Hans Christian Andersen
Sämmtliche Märchen, 1862

Das häßliche junge Entlein


Es war so herrlich draußen auf dem Lande! Es war Sommer, das Korn stand gelb, der Hafer grün, das Heu war unten auf den grünen Wiesen in Schobern aufgesetzt, und der Storch ging auf seinen langen, rothen Beinen und plapperte ägyptisch, denn diese Sprache hatte er von seiner Frau Mutter gelernt. Rings um die Aecker und die Wiesen waren große Wälder, und mitten in den Wäldern tiefe Seen. Ja, es war wirklich herrlich da draußen auf dem Lande! Mitten im Sonnenschein lag dort ein altes Landgut, von tiefen Kanälen umgeben; und von der Mauer bis zum Wasser herunter wuchsen große Klettenblätter, die so hoch waren, daß kleine Kinder unter den höchsten aufrecht stehen konnten; es war eben so wild darin, wie im tiefsten Walde. Hier saß eine Ente auf ihrem Neste, welche ihre Jungen ausbrüten mußte; aber es wurde ihr fast zu langweilig, ehe die Jungen kamen; dazu erhielt sie selten Besuch; die andern Enten schwammen lieber in den Kanälen umher, als daß sie hinauf liefen, sich unter ein Klettenblatt zu setzen, um mit ihr zu schnattern.

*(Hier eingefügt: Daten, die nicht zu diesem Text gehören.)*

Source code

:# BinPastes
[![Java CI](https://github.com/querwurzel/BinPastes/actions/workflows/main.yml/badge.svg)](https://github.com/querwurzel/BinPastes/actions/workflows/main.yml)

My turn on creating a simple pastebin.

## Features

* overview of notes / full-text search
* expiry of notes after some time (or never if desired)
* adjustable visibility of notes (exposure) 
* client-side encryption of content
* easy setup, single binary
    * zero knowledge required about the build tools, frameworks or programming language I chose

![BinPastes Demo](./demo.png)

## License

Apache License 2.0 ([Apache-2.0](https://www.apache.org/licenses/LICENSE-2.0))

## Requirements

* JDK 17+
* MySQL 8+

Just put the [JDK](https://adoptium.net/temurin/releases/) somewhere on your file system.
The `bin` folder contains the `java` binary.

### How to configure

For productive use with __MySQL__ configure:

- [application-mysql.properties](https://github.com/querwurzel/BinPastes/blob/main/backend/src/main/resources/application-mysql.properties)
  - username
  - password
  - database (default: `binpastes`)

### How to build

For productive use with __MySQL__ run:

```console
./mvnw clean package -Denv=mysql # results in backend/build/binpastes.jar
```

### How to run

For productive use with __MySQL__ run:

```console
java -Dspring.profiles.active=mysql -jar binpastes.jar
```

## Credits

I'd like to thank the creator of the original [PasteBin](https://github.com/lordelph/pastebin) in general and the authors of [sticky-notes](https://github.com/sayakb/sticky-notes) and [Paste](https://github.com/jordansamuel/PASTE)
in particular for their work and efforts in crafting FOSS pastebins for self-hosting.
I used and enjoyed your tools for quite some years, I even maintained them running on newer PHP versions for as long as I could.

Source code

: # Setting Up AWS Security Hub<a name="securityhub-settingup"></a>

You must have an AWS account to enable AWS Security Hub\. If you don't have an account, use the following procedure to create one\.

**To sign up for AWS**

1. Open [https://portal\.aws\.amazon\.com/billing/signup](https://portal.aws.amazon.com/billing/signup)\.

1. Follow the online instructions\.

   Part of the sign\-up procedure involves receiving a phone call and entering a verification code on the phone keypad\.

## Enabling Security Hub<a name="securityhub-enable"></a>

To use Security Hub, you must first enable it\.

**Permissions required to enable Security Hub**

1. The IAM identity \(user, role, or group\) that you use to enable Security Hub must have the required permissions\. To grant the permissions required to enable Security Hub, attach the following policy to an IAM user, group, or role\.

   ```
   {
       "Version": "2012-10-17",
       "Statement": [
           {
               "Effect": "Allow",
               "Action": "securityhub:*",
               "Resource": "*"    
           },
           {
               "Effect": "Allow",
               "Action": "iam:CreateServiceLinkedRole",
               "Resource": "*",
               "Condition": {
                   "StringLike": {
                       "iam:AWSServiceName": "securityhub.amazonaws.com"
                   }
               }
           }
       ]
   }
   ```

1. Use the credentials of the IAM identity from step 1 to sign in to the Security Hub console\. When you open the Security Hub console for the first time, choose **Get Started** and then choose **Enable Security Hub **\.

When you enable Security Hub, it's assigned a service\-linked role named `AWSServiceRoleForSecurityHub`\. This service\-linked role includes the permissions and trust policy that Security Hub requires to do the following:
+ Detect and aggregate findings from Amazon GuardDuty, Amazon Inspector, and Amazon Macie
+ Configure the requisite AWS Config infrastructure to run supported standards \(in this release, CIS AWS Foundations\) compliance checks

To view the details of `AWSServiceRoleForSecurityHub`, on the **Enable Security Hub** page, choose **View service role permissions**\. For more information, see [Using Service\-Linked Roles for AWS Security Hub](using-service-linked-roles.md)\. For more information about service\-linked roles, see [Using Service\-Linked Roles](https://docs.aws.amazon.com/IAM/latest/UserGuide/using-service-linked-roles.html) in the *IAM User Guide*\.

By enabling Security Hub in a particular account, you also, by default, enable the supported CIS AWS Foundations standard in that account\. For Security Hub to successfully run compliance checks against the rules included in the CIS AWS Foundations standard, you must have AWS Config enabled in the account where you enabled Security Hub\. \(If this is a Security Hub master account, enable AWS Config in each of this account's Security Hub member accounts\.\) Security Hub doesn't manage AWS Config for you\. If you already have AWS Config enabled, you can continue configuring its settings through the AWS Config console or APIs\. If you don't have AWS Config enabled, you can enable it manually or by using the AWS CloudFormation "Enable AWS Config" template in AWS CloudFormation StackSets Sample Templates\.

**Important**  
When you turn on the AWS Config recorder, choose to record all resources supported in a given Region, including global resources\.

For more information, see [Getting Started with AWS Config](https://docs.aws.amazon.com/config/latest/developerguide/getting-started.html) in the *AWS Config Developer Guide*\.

Endlich platzte ein Ei nach dem andern; "Piep! piep!" sagte es, und alle Eidotter waren lebendig geworden und steckten den Kopf heraus.
"Rapp! rapp!" sagte sie; und so rappelten sich Alle, was sie konnten, und sahen nach allen Seiten unter den grünen Blättern; und die Mutter ließ sie sehen, so viel sie wollten, denn das Grüne ist gut für die Augen.
"Wie groß ist doch die Welt!" sagten alle Jungen; denn nun hatten sie freilich ganz anders Platz, als wie sie noch drinnen im Ei lagen.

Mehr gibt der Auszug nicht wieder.